**Task brief:**
Begin with the line below holding "var onDoneDataSet = function()" and go on through the line holding "## Contributors", duplicating each line exactly and leaving out pictures.

**Input material:**
[Start of Attachment]

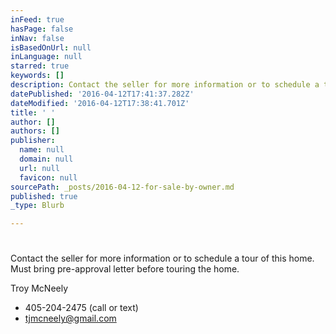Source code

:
 ```yaml
---
inFeed: true
hasPage: false
inNav: false
isBasedOnUrl: null
inLanguage: null
starred: true
keywords: []
description: Contact the seller for more information or to schedule a tour of this home. Must bring pre-approval letter before touring the home.
datePublished: '2016-04-12T17:41:37.282Z'
dateModified: '2016-04-12T17:38:41.701Z'
title: ' '
author: []
authors: []
publisher:
  name: null
  domain: null
  url: null
  favicon: null
sourcePath: _posts/2016-04-12-for-sale-by-owner.md
published: true
_type: Blurb

---
```

# 

Contact the seller for more information or to schedule a tour of this home. Must bring pre-approval letter before touring the home.

Troy McNeely 

* 405-204-2475 (call or text)
* tjmcneely@gmail.com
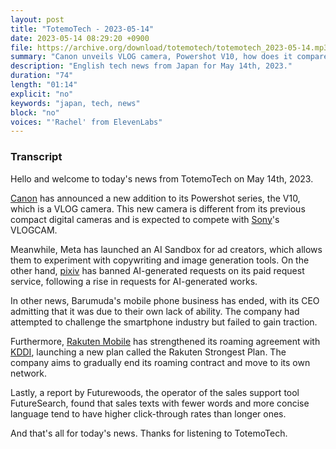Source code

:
 ```yaml
---
layout: post
title: "TotemoTech - 2023-05-14"
date: 2023-05-14 08:29:20 +0900
file: https://archive.org/download/totemotech/totemotech_2023-05-14.mp3
summary: "Canon unveils VLOG camera, Powershot V10, how does it compare to Sony's VLOGCAM?, Meta launches AI Sandbox for ad creators, pixiv bans AI-generated requests, & more…"
description: "English tech news from Japan for May 14th, 2023."
duration: "74"
length: "01:14"
explicit: "no"
keywords: "japan, tech, news"
block: "no"
voices: "'Rachel' from ElevenLabs"
---
```


### Transcript

Hello and welcome to today's news from TotemoTech on May 14th, 2023.

[Canon](/companies/canon) has announced a new addition to its Powershot series, the V10, which is a VLOG camera. This new camera is different from its previous compact digital cameras and is expected to compete with [Sony](/companies/sony)'s VLOGCAM.

Meanwhile, Meta has launched an AI Sandbox for ad creators, which allows them to experiment with copywriting and image generation tools. On the other hand, [pixiv](/companies/pixiv) has banned AI-generated requests on its paid request service, following a rise in requests for AI-generated works.

In other news, Barumuda's mobile phone business has ended, with its CEO admitting that it was due to their own lack of ability. The company had attempted to challenge the smartphone industry but failed to gain traction.

Furthermore, [Rakuten Mobile](/companies/rakuten-mobile) has strengthened its roaming agreement with [KDDI](/companies/kddi), launching a new plan called the Rakuten Strongest Plan. The company aims to gradually end its roaming contract and move to its own network.

Lastly, a report by Futurewoods, the operator of the sales support tool FutureSearch, found that sales texts with fewer words and more concise language tend to have higher click-through rates than longer ones. 

And that's all for today's news. Thanks for listening to TotemoTech.
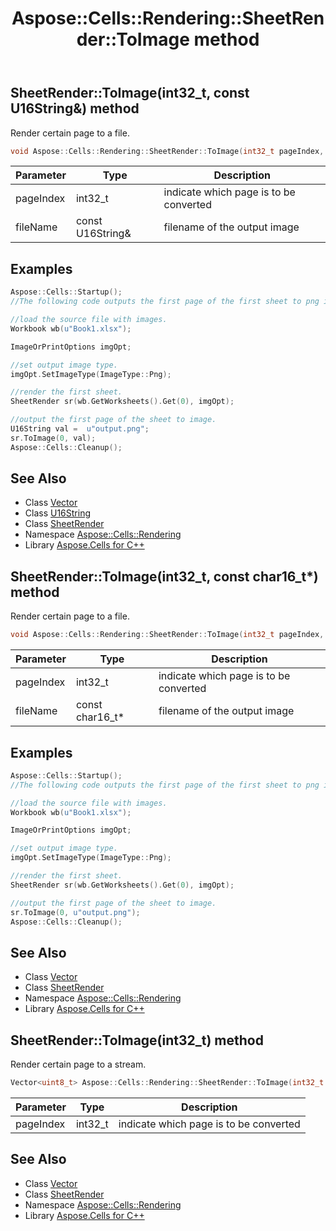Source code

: ﻿---
title: Aspose::Cells::Rendering::SheetRender::ToImage method
linktitle: ToImage
second_title: Aspose.Cells for C++ API Reference
description: 'Aspose::Cells::Rendering::SheetRender::ToImage method. Render certain page to a file in C++.'
type: docs
weight: 900
url: /cpp/aspose.cells.rendering/sheetrender/toimage/
---
## SheetRender::ToImage(int32_t, const U16String\&) method


Render certain page to a file.

```cpp
void Aspose::Cells::Rendering::SheetRender::ToImage(int32_t pageIndex, const U16String &fileName)
```


| Parameter | Type | Description |
| --- | --- | --- |
| pageIndex | int32_t | indicate which page is to be converted |
| fileName | const U16String\& | filename of the output image |


## Examples


```cpp
Aspose::Cells::Startup();
//The following code outputs the first page of the first sheet to png image.

//load the source file with images.
Workbook wb(u"Book1.xlsx");

ImageOrPrintOptions imgOpt;

//set output image type.
imgOpt.SetImageType(ImageType::Png);

//render the first sheet.
SheetRender sr(wb.GetWorksheets().Get(0), imgOpt);

//output the first page of the sheet to image.
U16String val =  u"output.png";
sr.ToImage(0, val);
Aspose::Cells::Cleanup();
```

## See Also

* Class [Vector](../../../aspose.cells/vector/)
* Class [U16String](../../../aspose.cells/u16string/)
* Class [SheetRender](../)
* Namespace [Aspose::Cells::Rendering](../../)
* Library [Aspose.Cells for C++](../../../)
## SheetRender::ToImage(int32_t, const char16_t*) method


Render certain page to a file.

```cpp
void Aspose::Cells::Rendering::SheetRender::ToImage(int32_t pageIndex, const char16_t *fileName)
```


| Parameter | Type | Description |
| --- | --- | --- |
| pageIndex | int32_t | indicate which page is to be converted |
| fileName | const char16_t* | filename of the output image |


## Examples


```cpp
Aspose::Cells::Startup();
//The following code outputs the first page of the first sheet to png image.

//load the source file with images.
Workbook wb(u"Book1.xlsx");

ImageOrPrintOptions imgOpt;

//set output image type.
imgOpt.SetImageType(ImageType::Png);

//render the first sheet.
SheetRender sr(wb.GetWorksheets().Get(0), imgOpt);

//output the first page of the sheet to image.
sr.ToImage(0, u"output.png");
Aspose::Cells::Cleanup();
```

## See Also

* Class [Vector](../../../aspose.cells/vector/)
* Class [SheetRender](../)
* Namespace [Aspose::Cells::Rendering](../../)
* Library [Aspose.Cells for C++](../../../)
## SheetRender::ToImage(int32_t) method


Render certain page to a stream.

```cpp
Vector<uint8_t> Aspose::Cells::Rendering::SheetRender::ToImage(int32_t pageIndex)
```


| Parameter | Type | Description |
| --- | --- | --- |
| pageIndex | int32_t | indicate which page is to be converted |

## See Also

* Class [Vector](../../../aspose.cells/vector/)
* Class [SheetRender](../)
* Namespace [Aspose::Cells::Rendering](../../)
* Library [Aspose.Cells for C++](../../../)
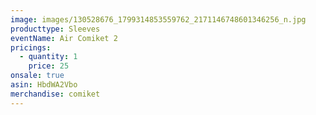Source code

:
 ```yaml
---
image: images/130528676_1799314853559762_2171146748601346256_n.jpg
producttype: Sleeves
eventName: Air Comiket 2
pricings:
  - quantity: 1
    price: 25
onsale: true
asin: HbdWA2Vbo
merchandise: comiket
---
```

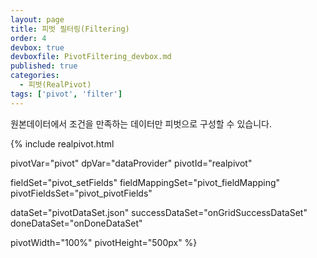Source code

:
 ```yaml
---
layout: page
title: 피벗 필터링(Filtering)
order: 4
devbox: true
devboxfile: PivotFiltering_devbox.md
published: true
categories:
  - 피벗(RealPivot)
tags: ['pivot', 'filter']
---
```


원본데이터에서 조건을 만족하는 데이터만 피벗으로 구성할 수 있습니다.

<script>
var onGridSuccessDataSet = function(data, textStatus, jqXHR) {
    dataProvider.setRows(data);
    pivot.drawView();
}
var onDoneDataSet = function() {

}

var onSuccessColumnSet = function(data, textStatus, jqXHR) {
}  

</script>

{% include realpivot.html

  pivotVar="pivot"
  dpVar="dataProvider"
  pivotId="realpivot"

  fieldSet="pivot_setFields"
  fieldMappingSet="pivot_fieldMapping"
  pivotFieldsSet="pivot_pivotFields"

  dataSet="pivotDataSet.json"
  successDataSet="onGridSuccessDataSet"
  doneDataSet="onDoneDataSet"

  pivotWidth="100%"
  pivotHeight="500px" %}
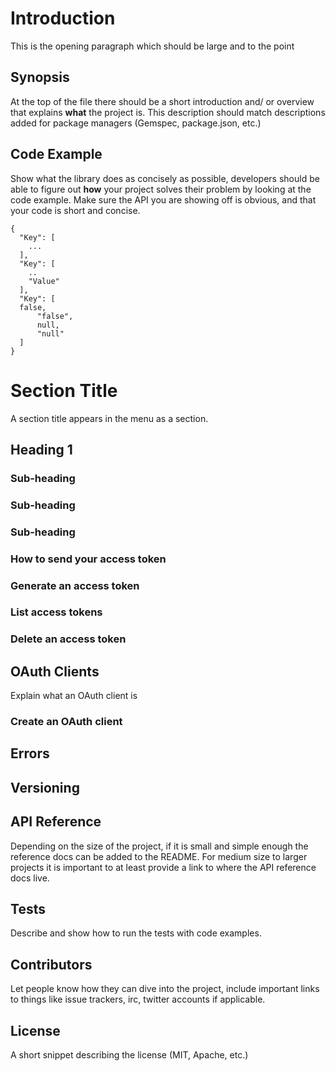 # Introduction
This is the opening paragraph which should be large and to the point

## Synopsis

At the top of the file there should be a short introduction and/ or overview that explains **what** the project is. This description should match descriptions added for package managers (Gemspec, package.json, etc.)

## Code Example

Show what the library does as concisely as possible, developers should be able to figure out **how** your project solves their problem by looking at the code example. Make sure the API you are showing off is obvious, and that your code is short and concise.

```
{
  "Key": [
    ...
  ],
  "Key": [
    ..
    "Value"
  ],
  "Key": [
  false,
      "false",
      null,
      "null"
  ]
}
```

# Section Title

A section title appears in the menu as a section.

## Heading 1

### Sub-heading
### Sub-heading
### Sub-heading

### How to send your access token
### Generate an access token
### List access tokens
### Delete an access token

## OAuth Clients
Explain what an OAuth client is

### Create an OAuth client

## Errors
## Versioning

## API Reference

Depending on the size of the project, if it is small and simple enough the reference docs can be added to the README. For medium size to larger projects it is important to at least provide a link to where the API reference docs live.

## Tests

Describe and show how to run the tests with code examples.

## Contributors

Let people know how they can dive into the project, include important links to things like issue trackers, irc, twitter accounts if applicable.

## License

A short snippet describing the license (MIT, Apache, etc.)
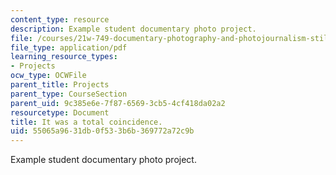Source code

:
 ```yaml
---
content_type: resource
description: Example student documentary photo project.
file: /courses/21w-749-documentary-photography-and-photojournalism-still-images-of-a-world-in-motion-spring-2016/55065a9631db0f533b6b369772a72c9b_MIT21W_749S16_Elizlowres.pdf
file_type: application/pdf
learning_resource_types:
- Projects
ocw_type: OCWFile
parent_title: Projects
parent_type: CourseSection
parent_uid: 9c385e6e-7f87-6569-3cb5-4cf418da02a2
resourcetype: Document
title: It was a total coincidence.
uid: 55065a96-31db-0f53-3b6b-369772a72c9b
---
```

Example student documentary photo project.

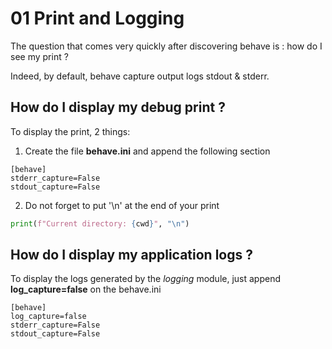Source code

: # 01 Print and Logging

The question that comes very quickly after discovering behave is : how do I see my print ?

Indeed, by default, behave capture output logs stdout & stderr.

## How do I display my debug print ?

To display the print, 2 things:

1. Create the file **behave.ini** and append the following section

```ìni
[behave]
stderr_capture=False
stdout_capture=False
```

2. Do not forget to put '\n' at the end of your print

```python
print(f"Current directory: {cwd}", "\n")
```

## How do I display my application logs ?

To display the logs generated by the *logging* module, just append **log_capture=false** on the behave.ini

```ìni
[behave]
log_capture=false
stderr_capture=False
stdout_capture=False
```
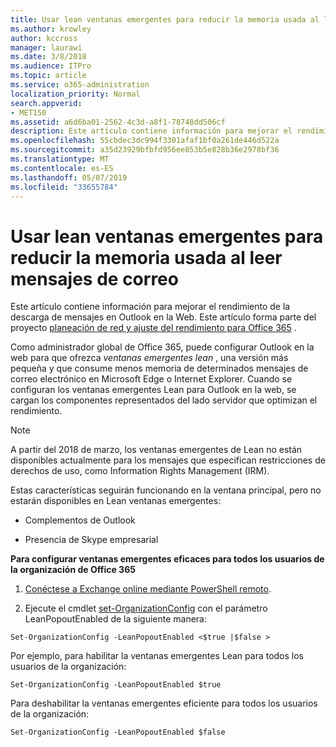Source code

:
 ```yaml
---
title: Usar lean ventanas emergentes para reducir la memoria usada al leer mensajes de correo
ms.author: krowley
author: kccross
manager: laurawi
ms.date: 3/8/2018
ms.audience: ITPro
ms.topic: article
ms.service: o365-administration
localization_priority: Normal
search.appverid:
- MET150
ms.assetid: a6d6ba01-2562-4c3d-a8f1-78748dd506cf
description: Este artículo contiene información para mejorar el rendimiento de la descarga de mensajes en Outlook en la Web.
ms.openlocfilehash: 55cbdec3dc994f3301afaf1bf0a261de446d522a
ms.sourcegitcommit: a35d23929bfbfd956ee853b5e828b36e2978bf36
ms.translationtype: MT
ms.contentlocale: es-ES
ms.lasthandoff: 05/07/2019
ms.locfileid: "33655784"
---
```

# <a name="use-lean-popouts-to-reduce-memory-used-when-reading-mail-messages"></a>Usar lean ventanas emergentes para reducir la memoria usada al leer mensajes de correo

Este artículo contiene información para mejorar el rendimiento de la descarga de mensajes en Outlook en la Web. Este artículo forma parte del proyecto [planeación de red y ajuste del rendimiento para Office 365](https://aka.ms/tune) .
   
Como administrador global de Office 365, puede configurar Outlook en la web para que ofrezca *ventanas emergentes lean* , una versión más pequeña y que consume menos memoria de determinados mensajes de correo electrónico en Microsoft Edge o Internet Explorer. Cuando se configuran los ventanas emergentes Lean para Outlook en la web, se cargan los componentes representados del lado servidor que optimizan el rendimiento. 
  
> [!NOTE]
> A partir del 2018 de marzo, los ventanas emergentes de Lean no están disponibles actualmente para los mensajes que especifican restricciones de derechos de uso, como Information Rights Management (IRM). 
  
Estas características seguirán funcionando en la ventana principal, pero no estarán disponibles en Lean ventanas emergentes:
  
- Complementos de Outlook
    
- Presencia de Skype empresarial
    
 **Para configurar ventanas emergentes eficaces para todos los usuarios de la organización de Office 365**
  
1. [Conéctese a Exchange online mediante PowerShell remoto](http://technet.microsoft.com/library/jj984289%28v=exchg.150%29.aspx ).
    
2. Ejecute el cmdlet [set-OrganizationConfig](https://technet.microsoft.com/library/aa997443%28v=exchg.160%29.aspx) con el parámetro LeanPopoutEnabled de la siguiente manera: 
    
  ```
  Set-OrganizationConfig -LeanPopoutEnabled <$true |$false >
  ```

  Por ejemplo, para habilitar la ventanas emergentes Lean para todos los usuarios de la organización:
    
  ```
  Set-OrganizationConfig -LeanPopoutEnabled $true
  ```

  Para deshabilitar la ventanas emergentes eficiente para todos los usuarios de la organización:
    
  ```
  Set-OrganizationConfig -LeanPopoutEnabled $false
  ```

[End of Attachment]

**Result of the exercise:**
var onDoneDataSet = function() {

}

var onSuccessColumnSet = function(data, textStatus, jqXHR) {
}  

</script>

{% include realpivot.html

  pivotVar="pivot"
  dpVar="dataProvider"
  pivotId="realpivot"

  fieldSet="pivot_setFields"
  fieldMappingSet="pivot_fieldMapping"
  pivotFieldsSet="pivot_pivotFields"

  dataSet="pivotDataSet.json"
  successDataSet="onGridSuccessDataSet"
  doneDataSet="onDoneDataSet"

  pivotWidth="100%"
  pivotHeight="500px" %}
 # Introduction
This is the opening paragraph which should be large and to the point

## Synopsis

At the top of the file there should be a short introduction and/ or overview that explains **what** the project is. This description should match descriptions added for package managers (Gemspec, package.json, etc.)

## Code Example

Show what the library does as concisely as possible, developers should be able to figure out **how** your project solves their problem by looking at the code example. Make sure the API you are showing off is obvious, and that your code is short and concise.

```
{
  "Key": [
    ...
  ],
  "Key": [
    ..
    "Value"
  ],
  "Key": [
  false,
      "false",
      null,
      "null"
  ]
}
```

# Section Title

A section title appears in the menu as a section.

## Heading 1

### Sub-heading
### Sub-heading
### Sub-heading

### How to send your access token
### Generate an access token
### List access tokens
### Delete an access token

## OAuth Clients
Explain what an OAuth client is

### Create an OAuth client

## Errors
## Versioning

## API Reference

Depending on the size of the project, if it is small and simple enough the reference docs can be added to the README. For medium size to larger projects it is important to at least provide a link to where the API reference docs live.

## Tests

Describe and show how to run the tests with code examples.

## Contributors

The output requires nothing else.